:: Task goal ::
Please return only the lines between the line with "### Sample Output" and the final line of the entries, both included, and exclude pictures.

*** Record excerpts Section Begins ***

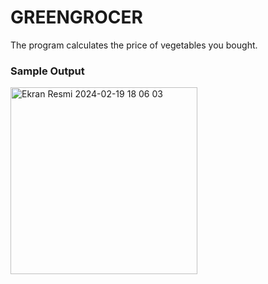 # GREENGROCER
The program calculates the price of vegetables you bought.

### Sample Output

<img width="299" alt="Ekran Resmi 2024-02-19 18 06 03" src="https://github.com/enisHatipoglu23/greengrocer/assets/83842630/391d142d-736b-4d27-b367-3e329f7e5664">
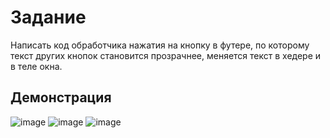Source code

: # Задание
Написать код обработчика нажатия на кнопку в футере, по которому текст других кнопок становится прозрачнее, меняется текст в хедере и в теле окна.

## Демонстрация
![image](https://github.com/vladnov138/qml/assets/113700660/191e6759-555d-4446-9bff-1ac0d8695956)
![image](https://github.com/vladnov138/qml/assets/113700660/e2410ed3-1537-4ae7-bc6d-f3921f0efa2c)
![image](https://github.com/vladnov138/qml/assets/113700660/8c828a21-9847-43ad-910b-32359f0302bd)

*** Record excerpts Section Ends ***

:: Result of this exercise ::
### Sample Output

<img width="299" alt="Ekran Resmi 2024-02-19 18 06 03" src="https://github.com/enisHatipoglu23/greengrocer/assets/83842630/391d142d-736b-4d27-b367-3e329f7e5664">
Source code

: # Задание
Написать код обработчика нажатия на кнопку в футере, по которому текст других кнопок становится прозрачнее, меняется текст в хедере и в теле окна.

## Демонстрация
![image](https://github.com/vladnov138/qml/assets/113700660/191e6759-555d-4446-9bff-1ac0d8695956)
![image](https://github.com/vladnov138/qml/assets/113700660/e2410ed3-1537-4ae7-bc6d-f3921f0efa2c)
![image](https://github.com/vladnov138/qml/assets/113700660/8c828a21-9847-43ad-910b-32359f0302bd)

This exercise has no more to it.